AUTHOR=Giustino Valerio , Vicari Domenico Savio Salvatore , Figlioli Flavia , Gervasi Marco , Fernández Peña Eneko , Schifaudo Naima , Tedesco Mattia , Drid Patrik , Paoli Antonio , Battaglia Giuseppe , Bianco Antonino , Patti Antonino TITLE=Kinematic analysis of the back squat at different load intensities in powerlifters and weightlifters JOURNAL=Frontiers in Sports and Active Living VOLUME=6 YEAR=2024 URL=https://www.frontiersin.org/journals/sports-and-active-living/articles/10.3389/fspor.2024.1454309 DOI=10.3389/fspor.2024.1454309 ISSN=2624-9367 ABSTRACT=Introduction

This study aimed to evaluate the angular kinematics of the hip, knee, ankle, and the linear kinematics of the barbell during the back squat (BS) at different load intensities in powerlifters and weightlifters.

Methods

Seventeen athletes were recruited (n = 14 powerlifters; n = 3 weightlifters). The 1-RM of the BS of each participant was calculated and, 1-week after, each participant was asked to perform 5 trials of the BS at different load intensities (i.e., 60%, 70%, 80%, 90%, 100%) of the 1-RM. An action camera recorded the execution of each BS trial in the sagittal plane and, afterward, the videos were analyzed by measuring the range of motion (ROM) of hip, knee, and ankle for the angular kinematics, and the timing, distances, speeds, and accelerations of the barbell for the linear kinematics.

Results

Regarding the angular kinematics, no significant differences were found in the parameters in the starting and ending positions among the 5 trials, while a significant decrease was found in the hip relative angle (p = 0.026) in the maximum flexion position as load intensity increased.

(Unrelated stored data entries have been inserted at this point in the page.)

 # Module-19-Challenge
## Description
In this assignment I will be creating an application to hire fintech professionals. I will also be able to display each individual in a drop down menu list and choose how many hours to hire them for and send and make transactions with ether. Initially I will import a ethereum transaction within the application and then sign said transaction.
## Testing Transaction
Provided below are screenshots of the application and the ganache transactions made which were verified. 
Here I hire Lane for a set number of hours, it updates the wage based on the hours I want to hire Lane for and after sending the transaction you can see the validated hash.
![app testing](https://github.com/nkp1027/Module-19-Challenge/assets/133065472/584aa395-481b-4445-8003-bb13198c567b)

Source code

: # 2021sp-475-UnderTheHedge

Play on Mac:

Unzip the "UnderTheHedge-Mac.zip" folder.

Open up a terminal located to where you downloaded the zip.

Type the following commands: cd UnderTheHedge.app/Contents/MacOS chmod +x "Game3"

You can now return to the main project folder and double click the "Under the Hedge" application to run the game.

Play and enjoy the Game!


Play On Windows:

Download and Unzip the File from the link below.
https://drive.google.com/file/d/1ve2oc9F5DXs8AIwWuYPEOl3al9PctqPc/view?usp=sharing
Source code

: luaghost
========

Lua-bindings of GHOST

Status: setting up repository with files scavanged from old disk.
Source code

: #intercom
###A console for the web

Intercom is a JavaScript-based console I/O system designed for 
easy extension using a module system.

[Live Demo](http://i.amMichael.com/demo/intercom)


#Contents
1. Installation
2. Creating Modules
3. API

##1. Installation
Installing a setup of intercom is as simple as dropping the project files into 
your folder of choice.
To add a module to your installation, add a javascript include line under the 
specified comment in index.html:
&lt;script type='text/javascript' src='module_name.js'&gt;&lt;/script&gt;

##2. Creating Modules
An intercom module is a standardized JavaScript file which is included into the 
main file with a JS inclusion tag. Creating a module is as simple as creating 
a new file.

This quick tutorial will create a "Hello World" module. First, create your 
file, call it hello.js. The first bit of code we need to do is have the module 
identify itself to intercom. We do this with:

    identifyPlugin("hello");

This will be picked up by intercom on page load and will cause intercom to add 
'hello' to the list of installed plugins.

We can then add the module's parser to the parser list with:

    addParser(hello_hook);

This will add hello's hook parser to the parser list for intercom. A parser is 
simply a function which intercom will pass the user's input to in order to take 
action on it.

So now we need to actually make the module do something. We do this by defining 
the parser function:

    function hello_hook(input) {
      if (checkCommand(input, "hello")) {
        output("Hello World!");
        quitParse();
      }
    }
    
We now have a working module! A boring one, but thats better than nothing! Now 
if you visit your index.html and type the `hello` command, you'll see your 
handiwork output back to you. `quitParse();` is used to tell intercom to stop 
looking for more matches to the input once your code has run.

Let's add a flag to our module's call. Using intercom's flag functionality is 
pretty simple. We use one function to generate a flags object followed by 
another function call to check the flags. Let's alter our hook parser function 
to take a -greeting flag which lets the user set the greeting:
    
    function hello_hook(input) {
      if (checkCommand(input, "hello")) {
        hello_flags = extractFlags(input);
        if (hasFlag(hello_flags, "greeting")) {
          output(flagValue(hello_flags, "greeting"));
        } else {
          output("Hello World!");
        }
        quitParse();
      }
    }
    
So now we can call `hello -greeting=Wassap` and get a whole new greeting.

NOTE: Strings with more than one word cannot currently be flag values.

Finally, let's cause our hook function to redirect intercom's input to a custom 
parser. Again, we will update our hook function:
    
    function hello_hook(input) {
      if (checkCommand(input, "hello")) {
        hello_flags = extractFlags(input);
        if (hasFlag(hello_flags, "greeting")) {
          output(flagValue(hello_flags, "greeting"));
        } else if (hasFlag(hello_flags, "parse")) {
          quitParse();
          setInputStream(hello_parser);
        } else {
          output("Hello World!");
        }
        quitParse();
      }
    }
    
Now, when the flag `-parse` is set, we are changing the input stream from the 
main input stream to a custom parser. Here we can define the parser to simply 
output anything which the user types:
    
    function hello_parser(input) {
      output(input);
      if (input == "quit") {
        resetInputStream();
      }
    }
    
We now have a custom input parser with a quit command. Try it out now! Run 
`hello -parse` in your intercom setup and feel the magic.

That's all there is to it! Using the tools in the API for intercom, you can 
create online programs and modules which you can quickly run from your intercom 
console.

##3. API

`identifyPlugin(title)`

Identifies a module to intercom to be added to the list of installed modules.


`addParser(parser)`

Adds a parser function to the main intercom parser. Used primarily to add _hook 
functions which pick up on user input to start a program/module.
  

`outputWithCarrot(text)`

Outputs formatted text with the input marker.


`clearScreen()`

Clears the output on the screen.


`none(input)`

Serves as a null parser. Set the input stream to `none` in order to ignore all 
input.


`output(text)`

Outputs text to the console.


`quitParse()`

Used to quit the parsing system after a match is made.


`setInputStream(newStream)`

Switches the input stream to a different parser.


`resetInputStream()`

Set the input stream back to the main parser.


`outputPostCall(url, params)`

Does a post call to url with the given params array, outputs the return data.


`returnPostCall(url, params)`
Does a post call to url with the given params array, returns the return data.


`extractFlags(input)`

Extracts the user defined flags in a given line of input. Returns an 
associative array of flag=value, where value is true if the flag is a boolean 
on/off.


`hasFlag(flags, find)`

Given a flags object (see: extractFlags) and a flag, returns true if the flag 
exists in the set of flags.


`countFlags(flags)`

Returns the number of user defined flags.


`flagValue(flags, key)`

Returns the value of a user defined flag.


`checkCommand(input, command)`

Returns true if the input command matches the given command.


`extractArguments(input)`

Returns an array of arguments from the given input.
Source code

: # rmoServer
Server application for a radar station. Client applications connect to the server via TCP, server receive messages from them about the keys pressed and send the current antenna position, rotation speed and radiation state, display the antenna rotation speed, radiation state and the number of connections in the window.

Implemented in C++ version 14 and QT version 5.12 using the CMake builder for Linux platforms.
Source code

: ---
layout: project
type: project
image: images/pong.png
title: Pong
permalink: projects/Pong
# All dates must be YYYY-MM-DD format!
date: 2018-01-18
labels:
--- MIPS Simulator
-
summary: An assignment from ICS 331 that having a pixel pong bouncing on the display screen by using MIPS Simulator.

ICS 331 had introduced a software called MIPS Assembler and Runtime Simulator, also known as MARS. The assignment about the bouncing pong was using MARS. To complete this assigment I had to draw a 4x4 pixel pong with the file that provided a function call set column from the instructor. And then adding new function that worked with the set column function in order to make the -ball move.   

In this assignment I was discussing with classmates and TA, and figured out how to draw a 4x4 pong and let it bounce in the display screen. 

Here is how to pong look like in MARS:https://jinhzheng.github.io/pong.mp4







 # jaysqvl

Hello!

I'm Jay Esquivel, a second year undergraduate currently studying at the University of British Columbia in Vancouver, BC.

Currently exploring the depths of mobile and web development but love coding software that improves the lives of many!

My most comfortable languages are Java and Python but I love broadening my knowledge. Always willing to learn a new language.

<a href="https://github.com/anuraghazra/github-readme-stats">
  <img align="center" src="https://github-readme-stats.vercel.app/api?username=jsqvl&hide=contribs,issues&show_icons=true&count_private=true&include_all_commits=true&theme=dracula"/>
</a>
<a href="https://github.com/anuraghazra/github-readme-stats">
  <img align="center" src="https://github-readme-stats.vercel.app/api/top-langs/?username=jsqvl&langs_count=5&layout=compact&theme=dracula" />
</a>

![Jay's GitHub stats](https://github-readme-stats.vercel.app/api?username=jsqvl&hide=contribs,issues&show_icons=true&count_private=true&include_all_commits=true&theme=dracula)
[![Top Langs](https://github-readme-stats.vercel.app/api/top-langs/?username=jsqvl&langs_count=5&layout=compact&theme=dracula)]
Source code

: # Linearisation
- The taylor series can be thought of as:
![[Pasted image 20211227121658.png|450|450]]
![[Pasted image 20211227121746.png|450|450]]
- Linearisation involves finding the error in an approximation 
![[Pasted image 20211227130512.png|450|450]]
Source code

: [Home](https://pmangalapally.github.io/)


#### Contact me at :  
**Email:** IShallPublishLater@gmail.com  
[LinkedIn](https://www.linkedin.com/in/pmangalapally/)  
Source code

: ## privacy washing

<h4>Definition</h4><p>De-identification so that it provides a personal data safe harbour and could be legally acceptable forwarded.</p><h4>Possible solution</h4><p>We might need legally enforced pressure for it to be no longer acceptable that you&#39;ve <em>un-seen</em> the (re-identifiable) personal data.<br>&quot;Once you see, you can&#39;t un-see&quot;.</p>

Regarding the linear kinematics, a significant difference was found in the descent acceleration (p = 0.049) in the descent phase, while a significant difference was found in the ascent speed (p < .001) and vertical speed of ascent (p < .001) in the ascent phase, which decreased as load intensity increased.

Discussion

Our findings show that the angular and linear kinematics of BS change as load intensity increases.